● Records for the task:

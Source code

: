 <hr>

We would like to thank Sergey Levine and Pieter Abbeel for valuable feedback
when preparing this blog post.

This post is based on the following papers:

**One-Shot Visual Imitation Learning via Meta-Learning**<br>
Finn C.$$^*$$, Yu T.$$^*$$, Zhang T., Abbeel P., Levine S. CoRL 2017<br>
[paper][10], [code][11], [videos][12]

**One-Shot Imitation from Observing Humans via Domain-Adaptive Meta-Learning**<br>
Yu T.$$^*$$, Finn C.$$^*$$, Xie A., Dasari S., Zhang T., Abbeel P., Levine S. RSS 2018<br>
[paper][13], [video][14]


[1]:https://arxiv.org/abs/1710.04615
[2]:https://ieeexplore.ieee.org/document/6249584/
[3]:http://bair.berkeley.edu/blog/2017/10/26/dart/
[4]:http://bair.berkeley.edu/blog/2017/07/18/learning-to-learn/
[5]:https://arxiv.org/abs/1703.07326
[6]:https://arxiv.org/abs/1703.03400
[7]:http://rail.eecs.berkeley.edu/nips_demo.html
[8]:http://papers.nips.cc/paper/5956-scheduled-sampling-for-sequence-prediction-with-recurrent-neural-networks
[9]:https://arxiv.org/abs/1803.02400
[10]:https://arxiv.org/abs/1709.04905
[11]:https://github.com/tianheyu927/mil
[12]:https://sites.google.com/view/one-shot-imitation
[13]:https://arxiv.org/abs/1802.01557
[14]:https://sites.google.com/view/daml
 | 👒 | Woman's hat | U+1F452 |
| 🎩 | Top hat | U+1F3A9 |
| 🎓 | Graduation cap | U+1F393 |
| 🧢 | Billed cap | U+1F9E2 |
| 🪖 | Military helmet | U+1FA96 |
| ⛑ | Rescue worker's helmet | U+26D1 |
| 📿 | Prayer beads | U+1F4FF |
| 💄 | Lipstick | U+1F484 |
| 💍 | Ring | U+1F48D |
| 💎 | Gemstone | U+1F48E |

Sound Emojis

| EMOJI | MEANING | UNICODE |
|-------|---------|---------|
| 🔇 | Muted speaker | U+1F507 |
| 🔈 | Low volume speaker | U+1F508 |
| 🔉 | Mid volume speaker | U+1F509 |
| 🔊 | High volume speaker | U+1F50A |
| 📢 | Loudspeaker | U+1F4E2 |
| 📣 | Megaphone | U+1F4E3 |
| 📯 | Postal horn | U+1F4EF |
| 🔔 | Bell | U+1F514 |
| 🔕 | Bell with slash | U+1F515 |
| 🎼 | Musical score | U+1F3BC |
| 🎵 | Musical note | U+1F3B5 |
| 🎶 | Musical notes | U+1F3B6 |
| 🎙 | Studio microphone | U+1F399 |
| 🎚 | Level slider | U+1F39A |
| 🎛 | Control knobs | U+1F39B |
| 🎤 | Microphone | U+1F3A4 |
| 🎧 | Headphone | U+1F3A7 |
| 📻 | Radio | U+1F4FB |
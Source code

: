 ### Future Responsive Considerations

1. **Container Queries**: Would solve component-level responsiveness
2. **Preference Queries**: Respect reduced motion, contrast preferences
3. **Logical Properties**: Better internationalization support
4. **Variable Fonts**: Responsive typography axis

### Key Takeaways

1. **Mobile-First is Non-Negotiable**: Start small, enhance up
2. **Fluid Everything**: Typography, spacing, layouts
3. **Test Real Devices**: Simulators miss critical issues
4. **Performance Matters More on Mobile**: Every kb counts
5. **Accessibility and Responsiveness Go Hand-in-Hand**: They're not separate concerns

● Task: Set down only the lines running from the line with "1. **Container Queries**: Would" to the end of the entries above, both included, exactly as they stand.

● Exercise solution:
1. **Container Queries**: Would solve component-level responsiveness
2. **Preference Queries**: Respect reduced motion, contrast preferences
3. **Logical Properties**: Better internationalization support
4. **Variable Fonts**: Responsive typography axis

### Key Takeaways

1. **Mobile-First is Non-Negotiable**: Start small, enhance up
2. **Fluid Everything**: Typography, spacing, layouts
3. **Test Real Devices**: Simulators miss critical issues
4. **Performance Matters More on Mobile**: Every kb counts
5. **Accessibility and Responsiveness Go Hand-in-Hand**: They're not separate concerns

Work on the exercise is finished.